Think about how rapidly mergers, acquisitions, market shifts, economic upheavals, and other events can knock a company’s supply chain off balance. Almost overnight, arteries, people, and facilities may no longer be positioned to buy, make, move, or sell the right items in the right quantities in the right places. Change happens. But rigid supply chain structures don’t like change. An adaptable structure, on the other hand, embraces change.

Companies often respond to the above-mentioned shifts by adjusting their product designs. However, it can be far more difficult to achieve the process and system flexibility needed to also adjust your supply chain operations. This is the focus of adaptable structures. The most obvious example is flexible manufacturing: responding quickly to currency fluctuations, supply disruptions, or sudden demand shifts by altering manufacturing volumes, venues, and mixes.

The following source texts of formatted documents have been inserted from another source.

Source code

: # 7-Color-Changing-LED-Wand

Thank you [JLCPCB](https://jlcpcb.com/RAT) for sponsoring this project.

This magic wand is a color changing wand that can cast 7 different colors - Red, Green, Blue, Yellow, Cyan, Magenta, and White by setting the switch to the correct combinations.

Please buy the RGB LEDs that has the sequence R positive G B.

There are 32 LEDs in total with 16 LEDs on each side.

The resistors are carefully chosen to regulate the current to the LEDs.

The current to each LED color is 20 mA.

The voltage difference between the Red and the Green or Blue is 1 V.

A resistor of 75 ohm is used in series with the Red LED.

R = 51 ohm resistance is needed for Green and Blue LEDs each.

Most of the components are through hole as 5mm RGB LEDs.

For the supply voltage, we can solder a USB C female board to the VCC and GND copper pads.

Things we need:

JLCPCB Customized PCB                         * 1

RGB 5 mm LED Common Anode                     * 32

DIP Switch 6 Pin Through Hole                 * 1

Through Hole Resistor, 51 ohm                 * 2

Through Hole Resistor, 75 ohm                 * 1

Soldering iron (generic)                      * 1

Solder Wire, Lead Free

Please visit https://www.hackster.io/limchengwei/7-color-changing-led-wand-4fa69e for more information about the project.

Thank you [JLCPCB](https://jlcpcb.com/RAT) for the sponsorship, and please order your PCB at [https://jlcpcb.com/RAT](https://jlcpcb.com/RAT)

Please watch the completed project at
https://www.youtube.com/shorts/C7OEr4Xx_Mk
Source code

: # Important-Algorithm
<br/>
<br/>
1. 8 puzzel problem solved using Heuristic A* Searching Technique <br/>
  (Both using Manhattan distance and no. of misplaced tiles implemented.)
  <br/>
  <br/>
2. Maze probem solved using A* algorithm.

In addition to flexible manufacturing, companies with adaptable structures may excel at hedging. These organizations are often able to rapidly assess the level of redundancy needed to mitigate supply chain risks. If risk is deemed too high, they can raise their investment in the flexibility of a particular node—procurement, manufacturing, distribution, etc.

Companies with adaptable structures also tend to leverage outsourcing as a cost-management mechanism and even a competitive weapon. The ability to turn fixed costs into variable costs is, in a very real sense, the epitome of flexibility.

Nissan is a good example of how adaptable structures can play a big role in today’s volatile business environment. As it was covered in great detail, 2011 was a tough year for Japanese automakers. Two natural disasters—the Japan earthquake and the Thailand floods—crippled production, while a strong Yen and increasing competition put extreme pressure on markets.

However, Nissan fared quite well. Following the earthquake, Nissan was the first Japanese car company to get back to business. And in the wake of the Thailand floods, Nissan was able to contain the issues locally, with global parts-supply operations hindered far less than those of many competitors.

Several innovations explain Nissan’s adaptability. One is that the company had carefully implemented a long-term strategy focused on rapid recovery during times of volatility. Cross-functional teams—led by the CEO and a chief recovery officer—were already in place to ensure continuity and manage adverse situations. Within days of the earthquake, the CEO and a risk management team visited the plant, surveyed the damage, and determined what should be done to regain normal operations.

Another innovation was Nissan’s global, low-cost “V” platform for vehicles in emerging markets. The V has allowed Nissan to extend its production base across the world—using standardized parts in different production facilities. When the Thailand floods hit, Nissan was able to swiftly re-source parts from China, thereby limiting production constraints to Thailand. Global operations were largely unaffected.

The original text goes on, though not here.